For another thirty years, Corry Field was the home field for Shanks, and in these decades, it was the stage for some of the best football talent to ever be exhibited in Gadsden County. NFL players like Curtis Green and Dexter Jackson started their careers there, along with dozens of former and current college football players. Corry Field was where district championships and playoff runs happened, and it was respected by both locals and visitors for its electric environment on Friday nights. The last playoff game at Corry Field occurred in 1998, when Shanks defeated Suwannee, 42-7. Shanks played their home games at Corry until 2002, its final year as a high school. When East Gadsden High School opened the following year, they moved their home games to the field near its campus.

But the third high school keeps play alive at Corry Field. Robert F. Munroe Day School has called it home since 1984. Unlike the immediate success of Shanks in 1970, it took Munroe nearly a decade to win a game there. However, Munroe went undefeated in 2020 and has made it to the playoffs two seasons. Corry Field continues to be a great place to play football.

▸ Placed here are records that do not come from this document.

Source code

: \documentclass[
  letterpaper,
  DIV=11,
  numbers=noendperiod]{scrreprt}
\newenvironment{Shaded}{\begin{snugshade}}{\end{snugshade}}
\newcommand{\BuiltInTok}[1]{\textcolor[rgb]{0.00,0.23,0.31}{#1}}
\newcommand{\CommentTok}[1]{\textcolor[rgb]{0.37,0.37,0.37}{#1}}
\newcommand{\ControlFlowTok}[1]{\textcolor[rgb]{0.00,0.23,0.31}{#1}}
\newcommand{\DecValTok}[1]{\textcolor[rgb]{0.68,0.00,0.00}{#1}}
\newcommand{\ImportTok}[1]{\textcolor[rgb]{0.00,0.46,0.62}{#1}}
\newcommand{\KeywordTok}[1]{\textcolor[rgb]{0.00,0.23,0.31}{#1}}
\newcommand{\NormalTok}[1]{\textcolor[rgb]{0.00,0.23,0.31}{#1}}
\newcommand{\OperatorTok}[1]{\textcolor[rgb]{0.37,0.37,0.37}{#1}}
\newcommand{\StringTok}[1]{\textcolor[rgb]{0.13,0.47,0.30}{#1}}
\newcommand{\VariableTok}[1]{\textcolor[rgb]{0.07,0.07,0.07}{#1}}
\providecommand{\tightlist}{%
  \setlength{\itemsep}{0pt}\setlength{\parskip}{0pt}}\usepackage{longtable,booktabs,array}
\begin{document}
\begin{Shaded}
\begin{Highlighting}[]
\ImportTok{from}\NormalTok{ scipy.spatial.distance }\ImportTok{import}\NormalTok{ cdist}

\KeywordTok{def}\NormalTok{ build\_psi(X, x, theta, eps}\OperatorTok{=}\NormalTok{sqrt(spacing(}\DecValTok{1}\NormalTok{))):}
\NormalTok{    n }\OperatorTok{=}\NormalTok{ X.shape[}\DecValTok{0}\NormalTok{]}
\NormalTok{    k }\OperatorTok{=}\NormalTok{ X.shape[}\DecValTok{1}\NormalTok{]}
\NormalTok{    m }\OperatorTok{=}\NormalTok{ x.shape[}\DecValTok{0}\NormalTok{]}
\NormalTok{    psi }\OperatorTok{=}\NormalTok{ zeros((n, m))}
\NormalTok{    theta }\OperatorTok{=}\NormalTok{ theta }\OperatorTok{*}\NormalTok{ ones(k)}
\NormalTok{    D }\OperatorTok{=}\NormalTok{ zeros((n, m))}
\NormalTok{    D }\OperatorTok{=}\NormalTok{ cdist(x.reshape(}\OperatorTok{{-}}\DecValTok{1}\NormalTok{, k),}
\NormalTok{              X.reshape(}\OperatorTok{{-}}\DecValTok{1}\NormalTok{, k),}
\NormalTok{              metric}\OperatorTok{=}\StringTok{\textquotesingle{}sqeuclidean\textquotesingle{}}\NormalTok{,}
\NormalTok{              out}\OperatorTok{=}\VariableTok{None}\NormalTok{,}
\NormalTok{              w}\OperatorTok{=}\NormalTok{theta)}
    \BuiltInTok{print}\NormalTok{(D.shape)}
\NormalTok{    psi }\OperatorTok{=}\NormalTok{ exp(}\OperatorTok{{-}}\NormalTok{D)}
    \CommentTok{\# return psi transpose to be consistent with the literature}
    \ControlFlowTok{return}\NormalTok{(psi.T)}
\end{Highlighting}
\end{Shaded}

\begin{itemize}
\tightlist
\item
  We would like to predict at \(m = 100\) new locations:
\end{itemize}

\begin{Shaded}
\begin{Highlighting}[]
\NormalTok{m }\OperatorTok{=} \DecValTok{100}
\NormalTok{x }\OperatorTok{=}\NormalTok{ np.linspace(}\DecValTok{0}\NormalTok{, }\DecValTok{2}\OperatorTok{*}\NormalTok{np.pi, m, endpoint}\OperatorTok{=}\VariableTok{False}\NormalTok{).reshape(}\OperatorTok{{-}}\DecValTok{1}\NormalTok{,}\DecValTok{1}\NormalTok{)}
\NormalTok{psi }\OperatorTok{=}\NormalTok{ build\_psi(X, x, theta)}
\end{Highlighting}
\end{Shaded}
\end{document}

All this history goes to show that it is important for Gadsden County to appreciate Corry Field for what it is: the venue of play for generations of community-supported football in Quincy. It still continues to be a place that shapes athletes and makes stars today. Considering its age, perhaps Corry Field could be recognized as a historic site in the county. Its long past should be remembered and valued by Gadsden County for years to come.